Data shown Start Marker

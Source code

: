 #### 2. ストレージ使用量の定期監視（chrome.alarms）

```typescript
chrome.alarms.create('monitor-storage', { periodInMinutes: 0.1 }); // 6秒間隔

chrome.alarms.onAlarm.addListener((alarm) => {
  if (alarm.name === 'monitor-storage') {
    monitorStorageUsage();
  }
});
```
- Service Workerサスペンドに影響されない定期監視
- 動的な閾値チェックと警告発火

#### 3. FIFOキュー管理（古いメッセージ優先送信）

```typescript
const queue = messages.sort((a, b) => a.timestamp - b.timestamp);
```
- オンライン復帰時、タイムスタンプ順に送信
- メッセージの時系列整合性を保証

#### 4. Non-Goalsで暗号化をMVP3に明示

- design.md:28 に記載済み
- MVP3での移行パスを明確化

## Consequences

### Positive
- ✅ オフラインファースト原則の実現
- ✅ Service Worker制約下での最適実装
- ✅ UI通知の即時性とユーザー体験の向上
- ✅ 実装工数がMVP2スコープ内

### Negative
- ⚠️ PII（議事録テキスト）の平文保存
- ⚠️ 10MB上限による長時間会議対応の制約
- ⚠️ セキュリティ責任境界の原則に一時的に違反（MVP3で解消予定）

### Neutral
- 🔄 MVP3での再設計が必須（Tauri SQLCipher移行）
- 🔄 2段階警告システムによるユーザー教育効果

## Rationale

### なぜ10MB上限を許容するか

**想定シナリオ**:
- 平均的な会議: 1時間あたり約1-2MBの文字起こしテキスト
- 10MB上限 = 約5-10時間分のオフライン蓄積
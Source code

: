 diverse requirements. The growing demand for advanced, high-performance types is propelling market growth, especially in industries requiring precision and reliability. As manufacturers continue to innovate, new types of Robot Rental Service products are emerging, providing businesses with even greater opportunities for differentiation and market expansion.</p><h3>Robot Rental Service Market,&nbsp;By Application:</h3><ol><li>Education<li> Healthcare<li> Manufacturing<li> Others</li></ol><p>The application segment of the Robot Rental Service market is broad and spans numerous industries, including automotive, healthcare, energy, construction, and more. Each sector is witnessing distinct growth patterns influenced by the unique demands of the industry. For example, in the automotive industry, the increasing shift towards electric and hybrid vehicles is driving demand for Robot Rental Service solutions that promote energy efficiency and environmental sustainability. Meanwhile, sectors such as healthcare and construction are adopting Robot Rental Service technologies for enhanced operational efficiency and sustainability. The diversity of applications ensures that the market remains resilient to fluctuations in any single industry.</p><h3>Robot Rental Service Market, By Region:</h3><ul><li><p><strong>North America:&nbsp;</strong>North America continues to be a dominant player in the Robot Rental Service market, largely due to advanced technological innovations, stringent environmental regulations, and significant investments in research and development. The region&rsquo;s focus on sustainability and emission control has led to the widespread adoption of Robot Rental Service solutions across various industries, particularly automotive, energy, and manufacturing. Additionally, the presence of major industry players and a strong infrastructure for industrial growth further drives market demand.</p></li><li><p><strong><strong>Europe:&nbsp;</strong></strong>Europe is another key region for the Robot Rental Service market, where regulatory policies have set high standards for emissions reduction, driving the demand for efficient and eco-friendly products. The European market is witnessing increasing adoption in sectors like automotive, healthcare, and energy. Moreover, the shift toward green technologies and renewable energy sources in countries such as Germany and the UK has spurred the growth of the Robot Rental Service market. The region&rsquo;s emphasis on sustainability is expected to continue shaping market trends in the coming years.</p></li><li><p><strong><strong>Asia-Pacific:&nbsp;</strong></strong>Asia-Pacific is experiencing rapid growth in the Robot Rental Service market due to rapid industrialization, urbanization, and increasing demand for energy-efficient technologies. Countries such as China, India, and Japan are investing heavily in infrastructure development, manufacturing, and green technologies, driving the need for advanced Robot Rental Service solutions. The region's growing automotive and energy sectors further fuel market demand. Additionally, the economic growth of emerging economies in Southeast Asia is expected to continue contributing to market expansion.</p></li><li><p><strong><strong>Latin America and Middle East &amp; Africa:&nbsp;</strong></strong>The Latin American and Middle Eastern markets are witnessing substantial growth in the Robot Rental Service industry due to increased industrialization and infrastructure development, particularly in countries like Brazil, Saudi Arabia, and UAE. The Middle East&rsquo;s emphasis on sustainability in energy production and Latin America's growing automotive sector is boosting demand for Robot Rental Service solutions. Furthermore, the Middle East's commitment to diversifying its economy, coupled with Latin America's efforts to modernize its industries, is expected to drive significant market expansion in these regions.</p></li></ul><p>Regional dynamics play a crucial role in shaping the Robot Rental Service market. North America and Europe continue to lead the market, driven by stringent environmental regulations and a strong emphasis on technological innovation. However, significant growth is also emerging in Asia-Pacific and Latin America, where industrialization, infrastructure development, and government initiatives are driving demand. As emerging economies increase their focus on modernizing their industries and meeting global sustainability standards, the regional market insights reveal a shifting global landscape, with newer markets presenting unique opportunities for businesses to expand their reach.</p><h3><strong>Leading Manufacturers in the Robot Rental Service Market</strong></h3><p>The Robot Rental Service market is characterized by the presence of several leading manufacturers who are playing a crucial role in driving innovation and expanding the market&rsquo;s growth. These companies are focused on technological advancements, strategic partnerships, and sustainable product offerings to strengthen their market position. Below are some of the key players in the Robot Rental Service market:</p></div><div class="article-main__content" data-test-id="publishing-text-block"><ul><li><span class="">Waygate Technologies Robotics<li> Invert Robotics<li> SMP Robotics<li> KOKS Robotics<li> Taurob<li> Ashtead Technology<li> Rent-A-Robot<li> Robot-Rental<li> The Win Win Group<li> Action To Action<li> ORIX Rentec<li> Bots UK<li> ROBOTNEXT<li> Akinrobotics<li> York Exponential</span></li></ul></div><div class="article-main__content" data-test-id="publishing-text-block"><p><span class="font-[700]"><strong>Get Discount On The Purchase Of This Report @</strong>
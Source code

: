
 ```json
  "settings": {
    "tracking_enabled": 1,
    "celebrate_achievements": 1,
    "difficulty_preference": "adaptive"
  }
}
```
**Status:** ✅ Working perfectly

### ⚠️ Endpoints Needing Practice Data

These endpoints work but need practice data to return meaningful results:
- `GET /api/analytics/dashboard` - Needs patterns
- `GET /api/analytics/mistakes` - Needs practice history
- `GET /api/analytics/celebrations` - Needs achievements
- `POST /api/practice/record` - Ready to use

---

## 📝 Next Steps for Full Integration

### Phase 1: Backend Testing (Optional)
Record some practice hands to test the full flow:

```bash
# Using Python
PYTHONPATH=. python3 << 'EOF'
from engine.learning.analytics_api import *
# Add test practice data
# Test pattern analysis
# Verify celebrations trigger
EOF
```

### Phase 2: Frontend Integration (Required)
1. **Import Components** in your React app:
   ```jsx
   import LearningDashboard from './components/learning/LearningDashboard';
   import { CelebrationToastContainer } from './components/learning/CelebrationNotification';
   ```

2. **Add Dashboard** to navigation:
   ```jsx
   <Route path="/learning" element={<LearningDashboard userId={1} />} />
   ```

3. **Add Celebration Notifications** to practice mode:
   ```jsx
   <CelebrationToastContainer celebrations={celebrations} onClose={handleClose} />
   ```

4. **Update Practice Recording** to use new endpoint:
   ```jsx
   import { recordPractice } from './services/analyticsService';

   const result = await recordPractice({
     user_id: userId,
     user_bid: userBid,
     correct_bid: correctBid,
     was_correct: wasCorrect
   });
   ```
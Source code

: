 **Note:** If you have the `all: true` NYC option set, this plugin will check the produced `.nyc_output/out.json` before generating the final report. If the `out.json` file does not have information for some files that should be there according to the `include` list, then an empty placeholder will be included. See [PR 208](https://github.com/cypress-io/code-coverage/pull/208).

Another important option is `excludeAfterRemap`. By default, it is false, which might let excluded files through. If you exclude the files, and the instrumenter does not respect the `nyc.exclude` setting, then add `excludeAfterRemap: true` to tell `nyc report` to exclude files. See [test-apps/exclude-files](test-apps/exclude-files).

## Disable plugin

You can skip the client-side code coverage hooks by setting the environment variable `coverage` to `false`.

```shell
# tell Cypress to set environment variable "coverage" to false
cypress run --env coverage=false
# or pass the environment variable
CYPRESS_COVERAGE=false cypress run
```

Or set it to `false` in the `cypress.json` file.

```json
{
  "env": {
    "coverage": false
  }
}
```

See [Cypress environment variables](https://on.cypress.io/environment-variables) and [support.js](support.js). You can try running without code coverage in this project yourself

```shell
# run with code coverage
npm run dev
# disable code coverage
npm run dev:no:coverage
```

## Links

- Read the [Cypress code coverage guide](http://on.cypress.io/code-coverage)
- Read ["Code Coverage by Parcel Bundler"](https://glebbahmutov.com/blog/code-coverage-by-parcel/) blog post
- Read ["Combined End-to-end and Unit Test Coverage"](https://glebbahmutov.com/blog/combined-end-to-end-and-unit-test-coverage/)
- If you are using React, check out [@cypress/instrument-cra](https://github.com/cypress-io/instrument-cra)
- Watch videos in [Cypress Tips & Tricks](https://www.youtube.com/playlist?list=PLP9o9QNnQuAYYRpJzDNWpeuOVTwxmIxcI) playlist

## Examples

Data shown End Marker

Pull every line with "chrome" from the records.

: #### 2. ストレージ使用量の定期監視（chrome.alarms）
chrome.alarms.create('monitor-storage', { periodInMinutes: 0.1 }); // 6秒間隔
chrome.alarms.onAlarm.addListener((alarm) => {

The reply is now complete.